[ClusterLabs] Fwd: Postgres pacemaker cluster failure

Wed Jul 10 05:42:20 EDT 2019

On Tue, 9 Jul 2019 19:57:06 +0300
Andrei Borzenkov <arvidjaar at gmail.com> wrote:

> 09.07.2019 13:08, Danka Ivanović пишет:
> > Hi I didn't manage to start master with postgres, even if I increased start
> > timeout. I checked executable paths and start options.

We would require much more logs from this failure...

> > When cluster is running with manually started master and slave started over
> > pacemaker, everything works ok.

Logs from this scenario might be interesting as well to check and compare.

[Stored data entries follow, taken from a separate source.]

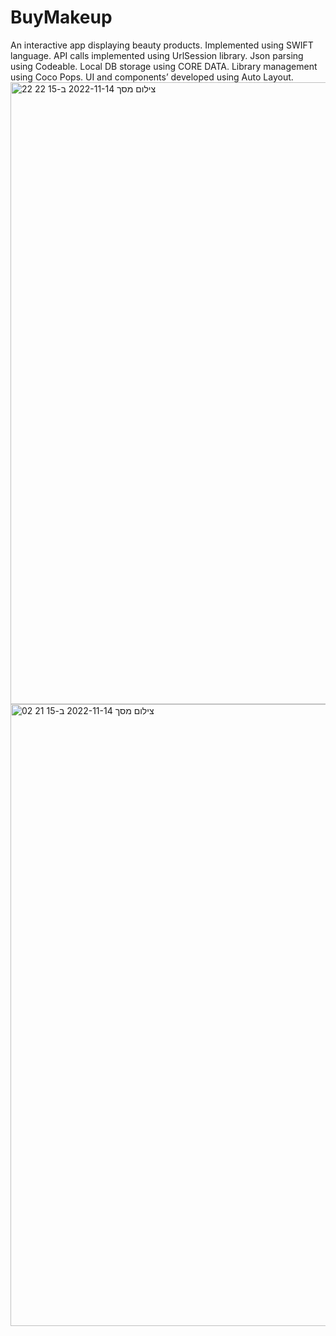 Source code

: # BuyMakeup
An interactive app displaying beauty products. 
Implemented using SWIFT language. 
API calls implemented using UrlSession library. 
Json parsing using Codeable. Local DB storage using CORE DATA. 
Library management using Coco Pops. 
UI and components’ developed using Auto Layout. 
<img width="995" alt="צילום מסך 2022-11-14 ב-15 22 22" src="https://user-images.githubusercontent.com/80759141/201670958-664679d3-d43b-4929-91f3-792c115f53c5.png">
<img width="995" alt="צילום מסך 2022-11-14 ב-15 21 02" src="https://user-images.githubusercontent.com/80759141/201670675-1c17baa2-c33f-42ed-b418-fd6f7d0152c4.png">
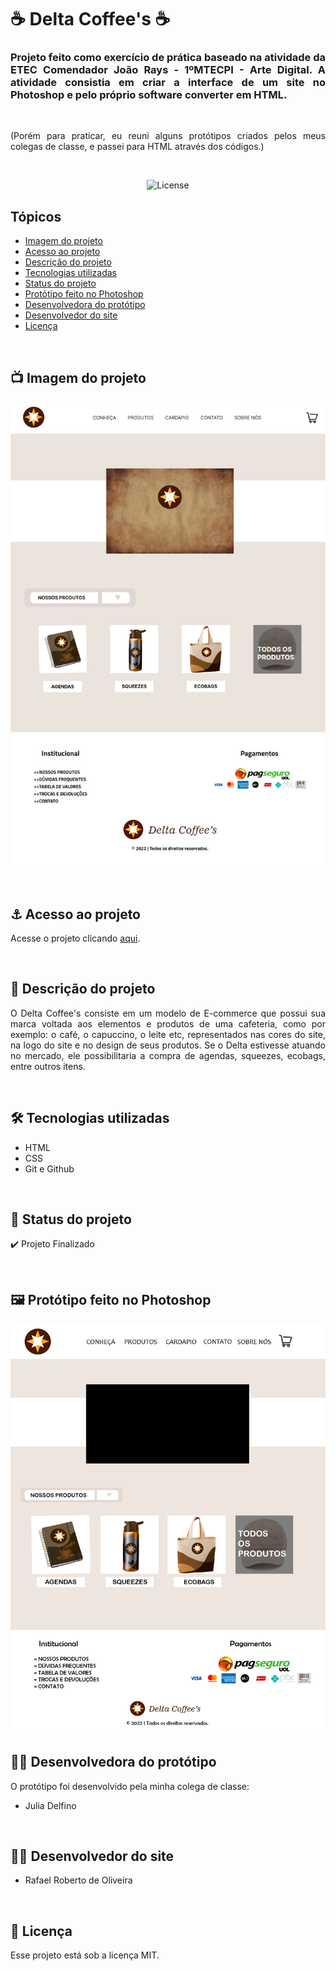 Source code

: # ☕ Delta Coffee's ☕

<h3 align="justify">Projeto feito como exercício de prática baseado na atividade da ETEC Comendador João Rays - 1ºMTECPI - Arte Digital. A atividade consistia em criar a interface de um site no Photoshop e pelo próprio software converter em HTML.</h3>

<br>

<p align="justify">(Porém para praticar, eu reuni alguns protótipos criados pelos meus colegas de classe, e passei para HTML através dos códigos.)</p>
 
<br>

<p align="center">
  <img alt="License" src="https://img.shields.io/static/v1?label=license&message=MIT&color=49AA26&labelColor=000000">
</p>

## Tópicos

- [Imagem do projeto](#img)
- [Acesso ao projeto](#acesso)
- [Descrição do projeto](#desc)
- [Tecnologias utilizadas](#tec)
- [Status do projeto](#status)
- [Protótipo feito no Photoshop](#proto)
- [Desenvolvedora do protótipo](#dev-proto)
- [Desenvolvedor do site](#dev-site)
- [Licença](#license)

<br>

<h2 id="img">📺 Imagem do projeto</h2>

<p align="center">
    <img src=".github/preview.jpg" alt="Foto do projeto Delta">
</p>

<br>

<h2 id="acesso">⚓ Acesso ao projeto</h2>

Acesse o projeto clicando [aqui](https://fel1324.github.io/Delta-Julia/).

<br>

<h2 id="desc">📖 Descrição do projeto</h2>

<p align="justify">O Delta Coffee's consiste em um modelo de E-commerce que possui sua marca voltada aos elementos e produtos de uma cafeteria, como por exemplo: o café, o capuccino, o leite etc, representados nas cores do site, na logo do site e no design de seus produtos. Se o Delta estivesse atuando no mercado, ele possibilitaria a compra de agendas, squeezes, ecobags, entre outros itens.</p>

<br>

<h2 id="tec">🛠️ Tecnologias utilizadas</h2>

* HTML
* CSS
* Git e Github

<br>

<h2 id="status">🚧 Status do projeto</h2>

✔️ Projeto Finalizado

<br>

<h2 id="proto">🖼️ Protótipo feito no Photoshop</h2>

<p align="center">
    <img src="Delta-Interface.png" alt="Protótipo do Delta feito no Photoshop">
</p>

<h2 id="dev-proto">👷‍♀️ Desenvolvedora do protótipo</h2>

O protótipo foi desenvolvido pela minha colega de classe: 

* Julia Delfino

<br>

<h2 id="dev-site">👨‍💻 Desenvolvedor do site</h2>

* Rafael Roberto de Oliveira

<br>

<h2 id="license">📝 Licença</h2>

Esse projeto está sob a licença MIT.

> > Today we had failover again.
> > I cannot find reason from the logs, can you help me with debugging? Thanks.

logs logs logs please.

> > Jul 09 09:16:32 [2679] postgres1       lrmd:    debug:
> > child_kill_helper:	Kill pid 12735's group Jul 09 09:16:34 [2679]
> > postgres1       lrmd:  warning: child_timeout_callback:
> > PGSQL_monitor_15000 process (PID 12735) timed out  
> 
> You probably want to enable debug output in resource agent. As far as I
> can tell, this requires HA_debug=1 in environment of resource agent, but
> for the life of me I cannot find where it is possible to set it.
> 
> Probably setting it directly in resource agent for debugging is the most
> simple way.

I usually set this in "/etc/sysconfig/pacemaker". Never tried to add it
to pgsqlms, interesting.

> P.S. crm_resource is called by resource agent (pgsqlms). And it shows
> result of original resource probing which makes it confusing. At least
> it explains where these logs entries come from.

Not sure tu understand what you mean :/